Separate but Equal Doctrine Law and Legal Definition
Separate but equal doctrine refers to a now-defunct principle that allowed African-Americans to be segregated if they were provided with equal opportunities and facilities in education, public transportation, and jobs. The rule was expounded in the case Plessy v. Ferguson, 163 U.S. 537 (U.S. 1896) where the court held that if one race is inferior to the other socially, the Constitution of the United States cannot put them upon the same plane. The object of the Fourteenth Amendment was undoubtedly to enforce the absolute equality of the two races before the law, but in the nature of things it could not have been intended to abolish distinctions based upon color, or to enforce social, as distinguished from political equality, or a commingling of the two races upon terms unsatisfactory to either.
This rule was overruled by the court in Brown v.
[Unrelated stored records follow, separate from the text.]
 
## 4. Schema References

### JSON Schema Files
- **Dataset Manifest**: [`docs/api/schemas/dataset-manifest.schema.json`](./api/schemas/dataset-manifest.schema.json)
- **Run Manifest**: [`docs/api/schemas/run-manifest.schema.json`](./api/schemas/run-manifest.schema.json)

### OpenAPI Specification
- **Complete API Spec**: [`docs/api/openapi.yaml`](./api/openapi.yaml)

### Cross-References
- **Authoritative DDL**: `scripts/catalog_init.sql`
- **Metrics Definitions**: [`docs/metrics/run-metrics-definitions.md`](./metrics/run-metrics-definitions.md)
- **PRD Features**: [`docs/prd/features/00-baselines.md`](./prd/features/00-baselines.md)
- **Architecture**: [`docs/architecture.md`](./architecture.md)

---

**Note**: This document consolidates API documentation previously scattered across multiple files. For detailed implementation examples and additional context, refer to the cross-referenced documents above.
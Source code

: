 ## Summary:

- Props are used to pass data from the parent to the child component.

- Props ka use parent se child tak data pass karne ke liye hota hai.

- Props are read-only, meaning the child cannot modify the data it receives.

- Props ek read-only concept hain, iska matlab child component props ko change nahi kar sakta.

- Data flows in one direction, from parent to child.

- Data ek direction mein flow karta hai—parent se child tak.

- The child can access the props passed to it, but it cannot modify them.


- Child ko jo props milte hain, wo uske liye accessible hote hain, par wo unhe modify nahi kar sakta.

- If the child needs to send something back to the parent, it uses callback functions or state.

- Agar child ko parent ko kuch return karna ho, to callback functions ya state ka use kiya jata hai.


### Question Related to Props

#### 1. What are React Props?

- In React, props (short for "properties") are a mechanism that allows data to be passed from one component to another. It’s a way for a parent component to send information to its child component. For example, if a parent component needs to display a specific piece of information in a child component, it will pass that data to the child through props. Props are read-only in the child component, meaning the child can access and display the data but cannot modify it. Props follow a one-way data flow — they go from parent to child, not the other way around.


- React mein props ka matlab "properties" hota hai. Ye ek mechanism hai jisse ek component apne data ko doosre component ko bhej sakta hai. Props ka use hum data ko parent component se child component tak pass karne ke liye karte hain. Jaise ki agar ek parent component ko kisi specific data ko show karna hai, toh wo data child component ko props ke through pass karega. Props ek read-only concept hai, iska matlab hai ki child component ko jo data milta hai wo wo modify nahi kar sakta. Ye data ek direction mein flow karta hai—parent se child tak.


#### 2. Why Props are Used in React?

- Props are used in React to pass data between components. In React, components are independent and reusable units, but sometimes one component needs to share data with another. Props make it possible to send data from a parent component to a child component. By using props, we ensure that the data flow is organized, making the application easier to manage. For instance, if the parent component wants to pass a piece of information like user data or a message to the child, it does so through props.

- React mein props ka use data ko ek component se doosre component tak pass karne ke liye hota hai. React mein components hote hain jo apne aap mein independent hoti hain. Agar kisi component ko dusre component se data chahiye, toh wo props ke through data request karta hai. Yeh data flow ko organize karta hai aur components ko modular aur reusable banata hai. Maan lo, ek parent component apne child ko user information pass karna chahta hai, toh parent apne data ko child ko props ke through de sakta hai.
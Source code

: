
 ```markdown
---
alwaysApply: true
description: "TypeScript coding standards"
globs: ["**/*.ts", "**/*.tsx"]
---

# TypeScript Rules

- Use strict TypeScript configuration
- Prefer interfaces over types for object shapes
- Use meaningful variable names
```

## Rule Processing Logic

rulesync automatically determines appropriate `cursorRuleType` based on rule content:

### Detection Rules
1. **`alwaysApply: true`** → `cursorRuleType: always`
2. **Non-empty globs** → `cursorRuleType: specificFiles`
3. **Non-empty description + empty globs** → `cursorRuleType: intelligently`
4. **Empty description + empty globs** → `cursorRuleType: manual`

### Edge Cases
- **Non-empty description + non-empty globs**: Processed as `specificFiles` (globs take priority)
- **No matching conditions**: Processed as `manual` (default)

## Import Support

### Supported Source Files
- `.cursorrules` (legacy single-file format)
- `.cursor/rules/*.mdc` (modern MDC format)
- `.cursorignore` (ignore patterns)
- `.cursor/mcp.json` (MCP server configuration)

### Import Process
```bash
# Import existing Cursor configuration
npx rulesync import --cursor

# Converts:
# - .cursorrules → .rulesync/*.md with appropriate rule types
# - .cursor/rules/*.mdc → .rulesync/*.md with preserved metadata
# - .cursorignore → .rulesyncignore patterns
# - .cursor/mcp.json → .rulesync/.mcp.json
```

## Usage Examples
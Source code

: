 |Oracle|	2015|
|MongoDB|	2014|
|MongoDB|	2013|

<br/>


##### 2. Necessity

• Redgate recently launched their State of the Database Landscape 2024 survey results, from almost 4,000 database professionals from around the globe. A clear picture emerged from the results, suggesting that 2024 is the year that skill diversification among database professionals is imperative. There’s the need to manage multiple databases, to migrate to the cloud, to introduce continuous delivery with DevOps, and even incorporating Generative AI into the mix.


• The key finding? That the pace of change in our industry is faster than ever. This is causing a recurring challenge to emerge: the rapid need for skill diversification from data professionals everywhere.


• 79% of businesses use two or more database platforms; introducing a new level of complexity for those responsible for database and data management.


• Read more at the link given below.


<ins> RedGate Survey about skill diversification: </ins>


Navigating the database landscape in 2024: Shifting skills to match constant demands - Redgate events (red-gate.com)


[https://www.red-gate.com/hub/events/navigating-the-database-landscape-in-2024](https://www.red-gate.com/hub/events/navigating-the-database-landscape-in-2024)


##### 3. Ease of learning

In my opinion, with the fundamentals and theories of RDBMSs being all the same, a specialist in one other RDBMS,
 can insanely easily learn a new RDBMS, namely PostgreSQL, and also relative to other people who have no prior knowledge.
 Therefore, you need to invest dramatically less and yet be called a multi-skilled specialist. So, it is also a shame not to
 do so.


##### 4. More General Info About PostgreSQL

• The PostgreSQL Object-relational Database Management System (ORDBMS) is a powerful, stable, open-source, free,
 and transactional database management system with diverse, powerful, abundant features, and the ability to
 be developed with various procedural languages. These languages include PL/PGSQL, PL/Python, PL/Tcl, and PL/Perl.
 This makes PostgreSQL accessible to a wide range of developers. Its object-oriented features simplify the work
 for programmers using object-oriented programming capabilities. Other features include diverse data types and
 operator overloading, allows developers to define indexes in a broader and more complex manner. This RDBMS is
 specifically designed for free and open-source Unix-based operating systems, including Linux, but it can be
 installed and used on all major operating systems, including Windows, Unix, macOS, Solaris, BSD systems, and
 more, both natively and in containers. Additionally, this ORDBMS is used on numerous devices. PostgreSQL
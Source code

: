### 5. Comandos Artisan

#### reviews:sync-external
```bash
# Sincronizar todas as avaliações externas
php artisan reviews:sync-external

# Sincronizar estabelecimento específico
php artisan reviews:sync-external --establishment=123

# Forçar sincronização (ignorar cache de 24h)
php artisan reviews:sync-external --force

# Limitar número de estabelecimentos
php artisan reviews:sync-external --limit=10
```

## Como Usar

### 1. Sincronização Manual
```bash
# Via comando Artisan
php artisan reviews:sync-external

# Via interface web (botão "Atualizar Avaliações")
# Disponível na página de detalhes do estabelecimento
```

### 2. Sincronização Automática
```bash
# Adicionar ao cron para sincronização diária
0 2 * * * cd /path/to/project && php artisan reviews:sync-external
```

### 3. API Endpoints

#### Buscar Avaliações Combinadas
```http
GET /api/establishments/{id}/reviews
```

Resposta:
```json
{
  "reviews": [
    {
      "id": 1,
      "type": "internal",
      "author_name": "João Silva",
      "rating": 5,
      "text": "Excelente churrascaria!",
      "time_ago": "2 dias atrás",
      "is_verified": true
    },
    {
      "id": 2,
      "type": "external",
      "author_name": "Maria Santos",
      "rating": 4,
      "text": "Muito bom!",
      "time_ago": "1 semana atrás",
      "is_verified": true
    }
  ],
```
Bd. of Educ., 347 U.S. 483 (U.S. 1954) where the court held that “Segregation with the sanction of law, therefore, has a tendency to retard the educational and mental development of African-American children and to deprive them of some of the benefits they would receive in a racially integrated school system. In the field of public education the doctrine of "separate but equal" has no place. Separate educational facilities are inherently unequal. Therefore, segregation is a deprivation of the equal protection of the laws guaranteed by the Fourteenth Amendment.”